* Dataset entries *
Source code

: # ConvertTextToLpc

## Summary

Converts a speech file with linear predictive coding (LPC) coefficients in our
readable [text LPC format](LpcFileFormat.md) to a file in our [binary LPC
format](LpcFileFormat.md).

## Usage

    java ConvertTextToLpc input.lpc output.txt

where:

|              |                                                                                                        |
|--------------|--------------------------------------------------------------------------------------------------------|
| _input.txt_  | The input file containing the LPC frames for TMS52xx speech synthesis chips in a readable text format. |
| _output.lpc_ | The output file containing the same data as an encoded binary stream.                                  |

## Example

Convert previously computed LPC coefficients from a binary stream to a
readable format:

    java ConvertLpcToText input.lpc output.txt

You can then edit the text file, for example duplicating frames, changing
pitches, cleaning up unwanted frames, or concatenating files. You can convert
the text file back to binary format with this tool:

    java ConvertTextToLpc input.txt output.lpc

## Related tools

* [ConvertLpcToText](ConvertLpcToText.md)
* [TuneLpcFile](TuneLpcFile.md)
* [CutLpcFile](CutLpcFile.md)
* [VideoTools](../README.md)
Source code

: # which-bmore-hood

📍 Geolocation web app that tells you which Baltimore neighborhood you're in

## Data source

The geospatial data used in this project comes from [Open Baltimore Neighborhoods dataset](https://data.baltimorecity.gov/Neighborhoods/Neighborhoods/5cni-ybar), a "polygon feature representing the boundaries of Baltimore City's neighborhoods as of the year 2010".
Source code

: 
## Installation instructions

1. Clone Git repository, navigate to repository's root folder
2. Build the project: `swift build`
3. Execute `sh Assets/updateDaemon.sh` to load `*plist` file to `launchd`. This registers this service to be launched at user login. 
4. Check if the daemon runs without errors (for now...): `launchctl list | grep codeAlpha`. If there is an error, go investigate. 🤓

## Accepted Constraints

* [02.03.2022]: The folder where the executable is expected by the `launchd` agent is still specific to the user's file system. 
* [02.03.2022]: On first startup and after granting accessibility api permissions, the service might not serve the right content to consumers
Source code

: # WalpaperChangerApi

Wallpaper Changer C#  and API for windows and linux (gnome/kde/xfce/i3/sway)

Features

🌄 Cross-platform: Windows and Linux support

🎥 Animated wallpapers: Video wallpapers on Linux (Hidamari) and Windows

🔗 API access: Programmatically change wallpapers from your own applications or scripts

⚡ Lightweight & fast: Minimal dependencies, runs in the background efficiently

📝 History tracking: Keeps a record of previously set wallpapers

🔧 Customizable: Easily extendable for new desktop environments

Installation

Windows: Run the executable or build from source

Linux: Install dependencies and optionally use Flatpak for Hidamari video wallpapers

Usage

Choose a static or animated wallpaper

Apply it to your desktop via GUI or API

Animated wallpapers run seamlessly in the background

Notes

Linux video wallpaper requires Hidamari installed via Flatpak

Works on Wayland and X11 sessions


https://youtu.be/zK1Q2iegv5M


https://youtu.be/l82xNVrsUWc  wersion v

* Exercise prompt *
Every entry should be transcribed exactly, with nothing omitted.

* Solution *
Source code

: # ConvertTextToLpc

## Summary

Converts a speech file with linear predictive coding (LPC) coefficients in our
readable [text LPC format](LpcFileFormat.md) to a file in our [binary LPC
format](LpcFileFormat.md).

## Usage

    java ConvertTextToLpc input.lpc output.txt

where:

|              |                                                                                                        |
|--------------|--------------------------------------------------------------------------------------------------------|
| _input.txt_  | The input file containing the LPC frames for TMS52xx speech synthesis chips in a readable text format. |
| _output.lpc_ | The output file containing the same data as an encoded binary stream.                                  |

## Example

Convert previously computed LPC coefficients from a binary stream to a
readable format:

    java ConvertLpcToText input.lpc output.txt

You can then edit the text file, for example duplicating frames, changing
pitches, cleaning up unwanted frames, or concatenating files. You can convert
the text file back to binary format with this tool:

    java ConvertTextToLpc input.txt output.lpc

## Related tools

* [ConvertLpcToText](ConvertLpcToText.md)
* [TuneLpcFile](TuneLpcFile.md)
* [CutLpcFile](CutLpcFile.md)
* [VideoTools](../README.md)
Source code

: # which-bmore-hood

📍 Geolocation web app that tells you which Baltimore neighborhood you're in

## Data source

The geospatial data used in this project comes from [Open Baltimore Neighborhoods dataset](https://data.baltimorecity.gov/Neighborhoods/Neighborhoods/5cni-ybar), a "polygon feature representing the boundaries of Baltimore City's neighborhoods as of the year 2010".
Source code

: 
## Installation instructions

1. Clone Git repository, navigate to repository's root folder
2. Build the project: `swift build`
3. Execute `sh Assets/updateDaemon.sh` to load `*plist` file to `launchd`. This registers this service to be launched at user login. 
4. Check if the daemon runs without errors (for now...): `launchctl list | grep codeAlpha`. If there is an error, go investigate. 🤓

## Accepted Constraints

* [02.03.2022]: The folder where the executable is expected by the `launchd` agent is still specific to the user's file system. 
* [02.03.2022]: On first startup and after granting accessibility api permissions, the service might not serve the right content to consumers
Source code

: # WalpaperChangerApi

Wallpaper Changer C#  and API for windows and linux (gnome/kde/xfce/i3/sway)

Features

🌄 Cross-platform: Windows and Linux support

🎥 Animated wallpapers: Video wallpapers on Linux (Hidamari) and Windows

🔗 API access: Programmatically change wallpapers from your own applications or scripts

⚡ Lightweight & fast: Minimal dependencies, runs in the background efficiently

📝 History tracking: Keeps a record of previously set wallpapers

🔧 Customizable: Easily extendable for new desktop environments

Installation

Windows: Run the executable or build from source

Linux: Install dependencies and optionally use Flatpak for Hidamari video wallpapers

Usage

Choose a static or animated wallpaper

Apply it to your desktop via GUI or API

Animated wallpapers run seamlessly in the background

Notes

Linux video wallpaper requires Hidamari installed via Flatpak

Works on Wayland and X11 sessions


https://youtu.be/zK1Q2iegv5M


https://youtu.be/l82xNVrsUWc  wersion v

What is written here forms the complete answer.